═════ RECORDS SUPPLIED

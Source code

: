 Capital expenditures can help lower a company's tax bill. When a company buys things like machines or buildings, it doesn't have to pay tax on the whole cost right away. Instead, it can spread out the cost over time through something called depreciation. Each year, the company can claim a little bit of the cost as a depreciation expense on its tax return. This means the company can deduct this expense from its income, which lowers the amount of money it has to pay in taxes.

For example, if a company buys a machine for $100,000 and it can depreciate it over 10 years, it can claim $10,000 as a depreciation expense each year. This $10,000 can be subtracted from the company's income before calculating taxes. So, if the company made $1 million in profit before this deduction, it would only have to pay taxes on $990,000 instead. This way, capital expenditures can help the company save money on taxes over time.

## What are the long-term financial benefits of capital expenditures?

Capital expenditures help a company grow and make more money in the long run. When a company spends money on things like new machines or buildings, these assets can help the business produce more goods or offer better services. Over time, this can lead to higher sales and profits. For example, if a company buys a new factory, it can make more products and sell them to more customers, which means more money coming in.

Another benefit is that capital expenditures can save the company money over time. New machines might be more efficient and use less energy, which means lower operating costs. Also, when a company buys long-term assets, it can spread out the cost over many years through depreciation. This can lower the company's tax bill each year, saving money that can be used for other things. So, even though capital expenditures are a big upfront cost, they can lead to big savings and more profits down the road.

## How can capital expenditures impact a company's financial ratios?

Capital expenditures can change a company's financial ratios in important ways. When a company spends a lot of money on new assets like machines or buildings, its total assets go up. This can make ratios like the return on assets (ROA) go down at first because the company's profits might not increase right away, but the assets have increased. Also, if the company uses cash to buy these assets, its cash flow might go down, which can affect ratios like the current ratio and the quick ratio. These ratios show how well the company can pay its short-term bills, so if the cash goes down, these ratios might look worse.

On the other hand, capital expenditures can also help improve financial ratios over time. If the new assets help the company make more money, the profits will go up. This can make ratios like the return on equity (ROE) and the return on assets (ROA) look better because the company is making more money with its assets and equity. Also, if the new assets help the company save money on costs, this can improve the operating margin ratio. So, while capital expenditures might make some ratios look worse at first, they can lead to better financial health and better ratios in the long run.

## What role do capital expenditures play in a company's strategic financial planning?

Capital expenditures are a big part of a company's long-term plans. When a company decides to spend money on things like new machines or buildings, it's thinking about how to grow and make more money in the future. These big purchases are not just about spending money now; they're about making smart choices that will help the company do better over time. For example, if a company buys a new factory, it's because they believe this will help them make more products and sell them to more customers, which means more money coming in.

══════════
═════ RECORDS SUPPLIED

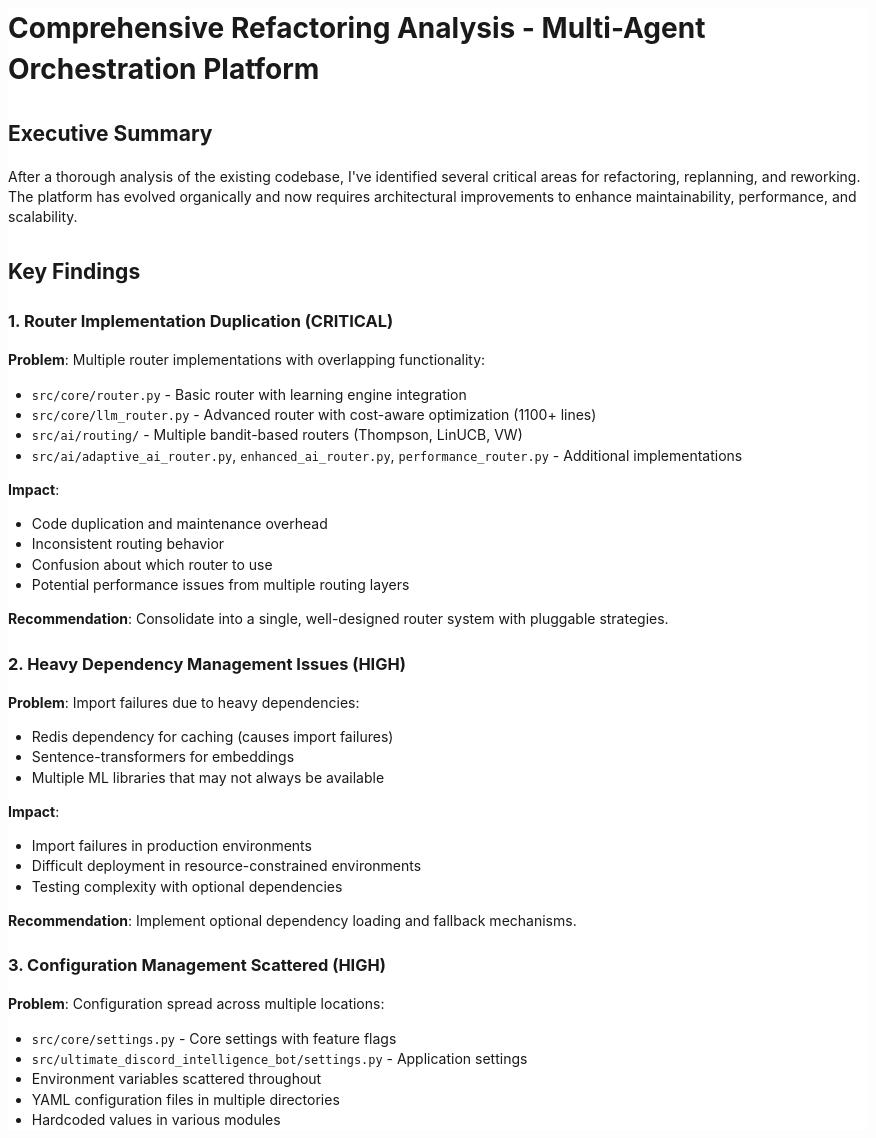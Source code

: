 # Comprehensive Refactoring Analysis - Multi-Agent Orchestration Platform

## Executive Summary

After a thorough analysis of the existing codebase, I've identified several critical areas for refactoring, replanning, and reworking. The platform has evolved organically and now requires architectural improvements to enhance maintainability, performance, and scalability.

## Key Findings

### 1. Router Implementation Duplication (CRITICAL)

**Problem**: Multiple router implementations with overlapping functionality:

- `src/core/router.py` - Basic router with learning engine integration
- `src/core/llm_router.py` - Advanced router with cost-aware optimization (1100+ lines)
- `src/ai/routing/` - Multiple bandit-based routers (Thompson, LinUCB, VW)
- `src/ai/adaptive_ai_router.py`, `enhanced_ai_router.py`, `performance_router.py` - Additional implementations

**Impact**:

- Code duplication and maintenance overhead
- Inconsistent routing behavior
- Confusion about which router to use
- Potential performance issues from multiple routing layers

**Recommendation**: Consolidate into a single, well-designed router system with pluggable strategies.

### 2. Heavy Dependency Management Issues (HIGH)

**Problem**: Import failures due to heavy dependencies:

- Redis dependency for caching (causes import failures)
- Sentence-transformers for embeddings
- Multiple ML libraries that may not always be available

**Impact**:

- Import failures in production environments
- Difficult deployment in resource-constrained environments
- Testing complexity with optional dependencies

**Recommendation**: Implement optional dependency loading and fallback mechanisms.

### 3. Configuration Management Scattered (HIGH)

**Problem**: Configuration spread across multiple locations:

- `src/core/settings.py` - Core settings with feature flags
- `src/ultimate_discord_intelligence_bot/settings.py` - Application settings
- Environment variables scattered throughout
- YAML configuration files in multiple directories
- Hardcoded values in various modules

══════════

Taking the line with "- Additional implementations" as the first and the line with "### 3. Configuration" as the last, retype that stretch of the data above exactly, with no other lines.

- `src/ai/adaptive_ai_router.py`, `enhanced_ai_router.py`, `performance_router.py` - Additional implementations

**Impact**:

- Code duplication and maintenance overhead
- Inconsistent routing behavior
- Confusion about which router to use
- Potential performance issues from multiple routing layers

**Recommendation**: Consolidate into a single, well-designed router system with pluggable strategies.

### 2. Heavy Dependency Management Issues (HIGH)

**Problem**: Import failures due to heavy dependencies:

- Redis dependency for caching (causes import failures)
- Sentence-transformers for embeddings
- Multiple ML libraries that may not always be available

**Impact**:

- Import failures in production environments
- Difficult deployment in resource-constrained environments
- Testing complexity with optional dependencies

**Recommendation**: Implement optional dependency loading and fallback mechanisms.

### 3. Configuration Management Scattered (HIGH)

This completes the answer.